- _Task to complete_
Look through the data and write out every line with the word "functionality" in it.

- _Source records_
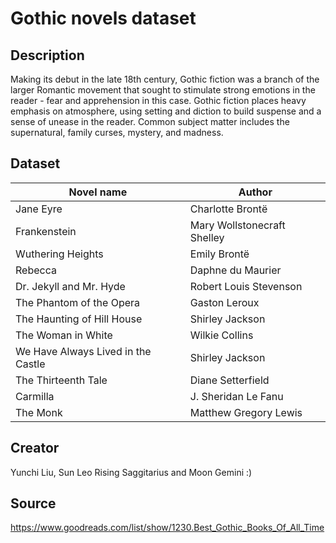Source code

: # Gothic novels dataset

## Description
Making its debut in the late 18th century, Gothic fiction was a branch of the larger Romantic movement that sought to stimulate strong emotions in the reader - fear and apprehension in this case. Gothic fiction places heavy emphasis on atmosphere, using setting and diction to build suspense and a sense of unease in the reader. Common subject matter includes the supernatural, family curses, mystery, and madness.

## Dataset
|Novel name|Author|
|---|---|
|Jane Eyre|Charlotte Brontë|
|Frankenstein|Mary Wollstonecraft Shelley|
|Wuthering Heights|Emily Brontë|
|Rebecca|Daphne du Maurier|
|Dr. Jekyll and Mr. Hyde|Robert Louis Stevenson|
|The Phantom of the Opera|Gaston Leroux|
|The Haunting of Hill House|Shirley Jackson|
|The Woman in White|Wilkie Collins|
|We Have Always Lived in the Castle|Shirley Jackson|
|The Thirteenth Tale|Diane Setterfield|
|Carmilla|J. Sheridan Le Fanu|
|The Monk|Matthew Gregory Lewis|


## Creator 
Yunchi Liu, Sun Leo Rising Saggitarius and Moon Gemini :)

## Source 
https://www.goodreads.com/list/show/1230.Best_Gothic_Books_Of_All_Time
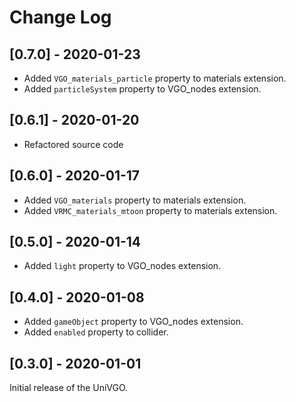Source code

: # Change Log

## [0.7.0] - 2020-01-23
- Added `VGO_materials_particle` property to materials extension.
- Added `particleSystem` property to VGO_nodes extension.

## [0.6.1] - 2020-01-20
- Refactored source code

## [0.6.0] - 2020-01-17
- Added `VGO_materials` property to materials extension.
- Added `VRMC_materials_mtoon` property to materials extension.

## [0.5.0] - 2020-01-14
- Added `light` property to VGO_nodes extension.

## [0.4.0] - 2020-01-08
- Added `gameObject` property to VGO_nodes extension.
- Added `enabled` property to collider.

## [0.3.0] - 2020-01-01
Initial release of the UniVGO.
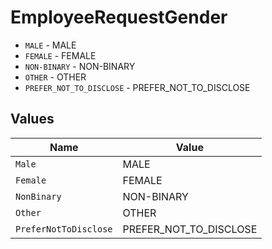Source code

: # EmployeeRequestGender

* `MALE` - MALE
* `FEMALE` - FEMALE
* `NON-BINARY` - NON-BINARY
* `OTHER` - OTHER
* `PREFER_NOT_TO_DISCLOSE` - PREFER_NOT_TO_DISCLOSE


## Values

| Name                   | Value                  |
| ---------------------- | ---------------------- |
| `Male`                 | MALE                   |
| `Female`               | FEMALE                 |
| `NonBinary`            | NON-BINARY             |
| `Other`                | OTHER                  |
| `PreferNotToDisclose`  | PREFER_NOT_TO_DISCLOSE |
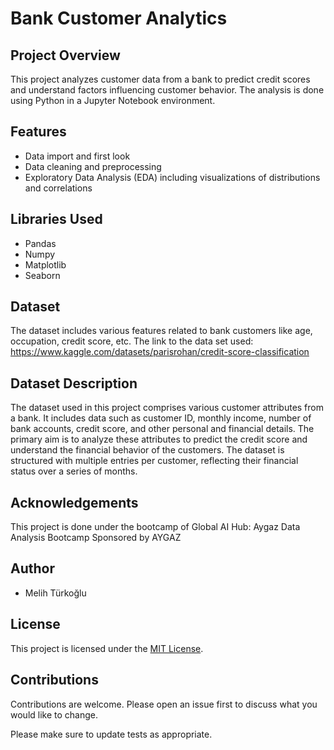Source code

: # Bank Customer Analytics

## Project Overview
This project analyzes customer data from a bank to predict credit scores and understand factors influencing customer behavior. The analysis is done using Python in a Jupyter Notebook environment.

## Features
- Data import and first look
- Data cleaning and preprocessing
- Exploratory Data Analysis (EDA) including visualizations of distributions and correlations

## Libraries Used
- Pandas
- Numpy
- Matplotlib
- Seaborn
  
## Dataset
The dataset includes various features related to bank customers like age, occupation, credit score, etc.
The link to the data set used:
https://www.kaggle.com/datasets/parisrohan/credit-score-classification
## Dataset Description
The dataset used in this project comprises various customer attributes from a bank. It includes data such as customer ID, monthly income, number of bank accounts, credit score, and other personal and financial details. The primary aim is to analyze these attributes to predict the credit score and understand the financial behavior of the customers. The dataset is structured with multiple entries per customer, reflecting their financial status over a series of months.


## Acknowledgements
This project is done under the bootcamp of Global AI Hub: Aygaz Data Analysis Bootcamp Sponsored by AYGAZ

## Author
- Melih Türkoğlu

## License
This project is licensed under the [MIT License](LICENSE).

## Contributions
Contributions are welcome. Please open an issue first to discuss what you would like to change.

Please make sure to update tests as appropriate.
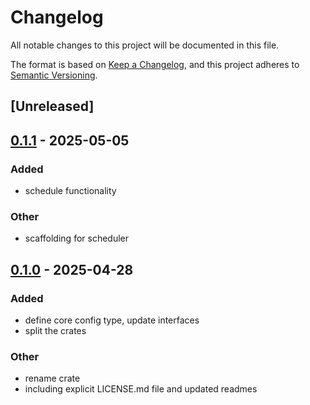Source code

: # Changelog

All notable changes to this project will be documented in this file.

The format is based on [Keep a Changelog](https://keepachangelog.com/en/1.0.0/),
and this project adheres to [Semantic Versioning](https://semver.org/spec/v2.0.0.html).

## [Unreleased]

## [0.1.1](https://github.com/forward-market-design/flow-trading-service/compare/ftdemo-v0.1.0...ftdemo-v0.1.1) - 2025-05-05

### Added

- schedule functionality

### Other

- scaffolding for scheduler

## [0.1.0](https://github.com/forward-market-design/flow-trading-service/releases/tag/ftdemo-v0.1.0) - 2025-04-28

### Added

- define core config type, update interfaces
- split the crates

### Other

- rename crate
- including explicit LICENSE.md file and updated readmes
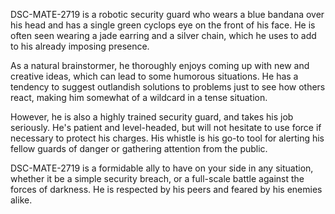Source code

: DSC-MATE-2719 is a robotic security guard who wears a blue bandana over his head and has a single green cyclops eye on the front of his face. He is often seen wearing a jade earring and a silver chain, which he uses to add to his already imposing presence. 

As a natural brainstormer, he thoroughly enjoys coming up with new and creative ideas, which can lead to some humorous situations. He has a tendency to suggest outlandish solutions to problems just to see how others react, making him somewhat of a wildcard in a tense situation. 

However, he is also a highly trained security guard, and takes his job seriously. He's patient and level-headed, but will not hesitate to use force if necessary to protect his charges. His whistle is his go-to tool for alerting his fellow guards of danger or gathering attention from the public.

DSC-MATE-2719 is a formidable ally to have on your side in any situation, whether it be a simple security breach, or a full-scale battle against the forces of darkness. He is respected by his peers and feared by his enemies alike.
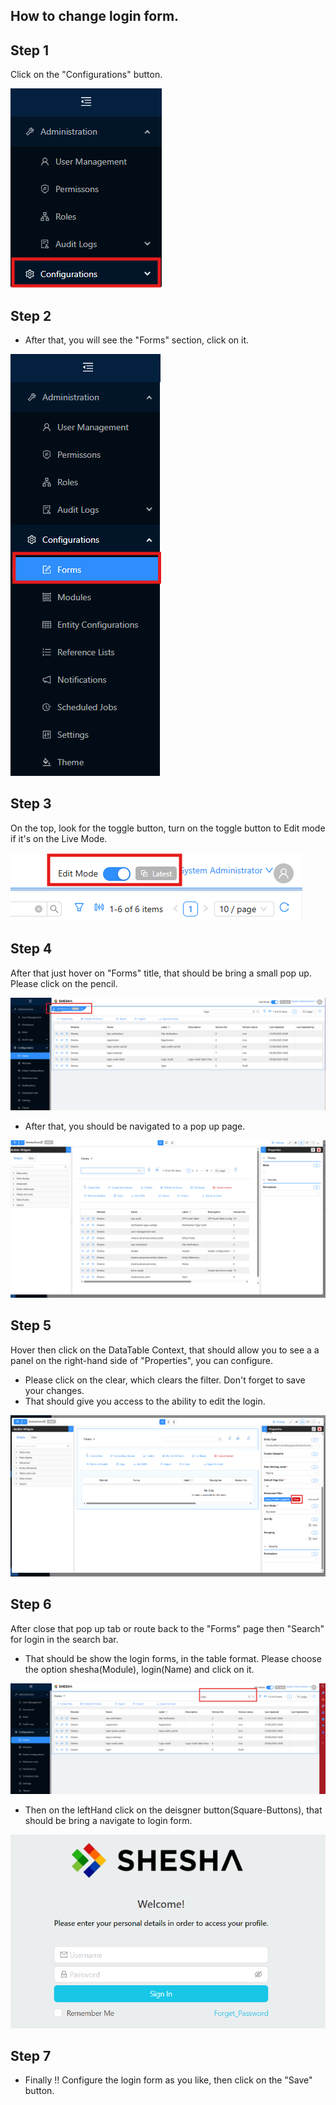
## How to change login form.

## Step 1

Click on the "Configurations" button.

![Image](./images/login%20form/Configurations.png)

## Step 2

  * After that, you will see the "Forms" section, click on it.

![Image](./images/login%20form/Form-button.png)

## Step 3

On the top, look for  the toggle button, turn on the toggle button to Edit mode if it's on the Live Mode.


![Image](./images/login%20form/Edit-mode.png)

## Step 4

After that just hover on "Forms" title, that should be bring a small pop up. Please click on the pencil. 

![Image](./images/login%20form/shesha.Comp.png)


 * After that, you should be navigated to a pop up  page.

 ![Image](./images/login%20form/PopPage.tsx.png)



## Step 5

Hover then click on the DataTable Context, that should allow you to see a a panel on the right-hand side of "Properties", you can configure.

  *  Please click on the clear, which clears the filter. Don't forget to save your changes. 
  *  That should give you access to the ability to edit the login. 


![Image](./images/login%20form/DataTable-Contex.png)

## Step 6

After close that pop up tab or route back to the "Forms" page then "Search" for login in the search bar.

   * That should be  show the login forms, in the table format. Please choose the option  shesha(Module), login(Name) and click on it.


   ![Image](./images/login%20form/FormDesign.png)


   * Then on the leftHand click on the deisgner button(Square-Buttons), that should be bring a navigate to login form.

   
   ![Image](../front-end-basics/form-components/login/images/login-page-design.png)

## Step 7 

   * Finally !! Configure the login form as you like, then click on the "Save" button.



   
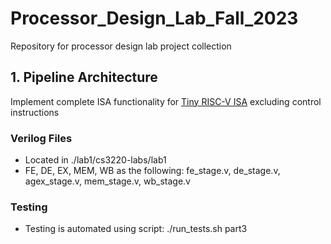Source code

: # Processor_Design_Lab_Fall_2023
Repository for processor design lab project collection

## 1. Pipeline Architecture
Implement complete ISA functionality for [Tiny RISC-V ISA](https://github.com/gt-cs3220-23fall/cs3220-labs/blob/master/lab1/tinyrv-isa.txt) excluding control instructions
### Verilog Files
- Located in ./lab1/cs3220-labs/lab1
- FE, DE, EX, MEM, WB as the following: fe_stage.v, de_stage.v, agex_stage.v, mem_stage.v, wb_stage.v
### Testing
- Testing is automated using script: ./run_tests.sh part3
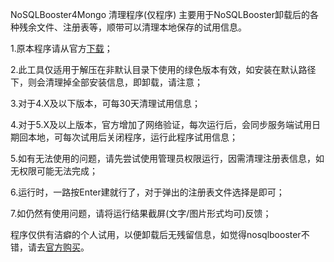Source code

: NoSQLBooster4Mongo 清理程序(仅程序)
主要用于NoSQLBooster卸载后的各种残余文件、注册表等，顺带可以清理本地保存的试用信息。

1.原本程序请从官方[下载](https://nosqlbooster.com/downloads)；

2.此工具仅适用于解压在非默认目录下使用的绿色版本有效，如安装在默认路径下，则会清理掉全部安装信息，即卸载，请注意；

3.对于4.X及以下版本，可每30天清理试用信息；

4.对于5.X及以上版本，官方增加了网络验证，每次运行后，会同步服务端试用日期回本地，可每次试用后关闭程序，运行此程序试用信息；

5.如有无法使用的问题，请先尝试使用管理员权限运行，因需清理注册表信息，如无权限可能无法完成；

6.运行时，一路按Enter建就行了，对于弹出的注册表文件选择是即可；

7.如仍然有使用问题，请将运行结果截屏(文字/图片形式均可)反馈；

程序仅供有洁癖的个人试用，以便卸载后无残留信息，如觉得nosqlbooster不错，请去[官方购买](https://nosqlbooster.com/purchase)。
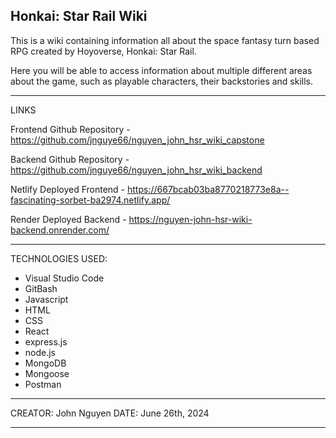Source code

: Honkai: Star Rail Wiki
--------------------------------------------------------------------
This is a wiki containing information all about the space fantasy
turn based RPG created by Hoyoverse, Honkai: Star Rail.

Here you will be able to access information about multiple different
areas about the game, such as playable characters, their backstories 
and skills.

--------------------------------------------------------------------

LINKS

Frontend Github Repository - https://github.com/jnguye66/nguyen_john_hsr_wiki_capstone

Backend Github Repository  - https://github.com/jnguye66/nguyen_john_hsr_wiki_backend

Netlify Deployed Frontend  - https://667bcab03ba8770218773e8a--fascinating-sorbet-ba2974.netlify.app/

Render Deployed Backend    - https://nguyen-john-hsr-wiki-backend.onrender.com/

--------------------------------------------------------------------

TECHNOLOGIES USED: 
 - Visual Studio Code 
 - GitBash
 - Javascript
 - HTML
 - CSS
 - React
 - express.js
 - node.js
 - MongoDB
 - Mongoose
 - Postman

--------------------------------------------------------------------

CREATOR: John Nguyen
DATE: June 26th, 2024

--------------------------------------------------------------------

- _Solution to the problem_
- schedule functionality
Implement complete ISA functionality for [Tiny RISC-V ISA](https://github.com/gt-cs3220-23fall/cs3220-labs/blob/master/lab1/tinyrv-isa.txt) excluding control instructions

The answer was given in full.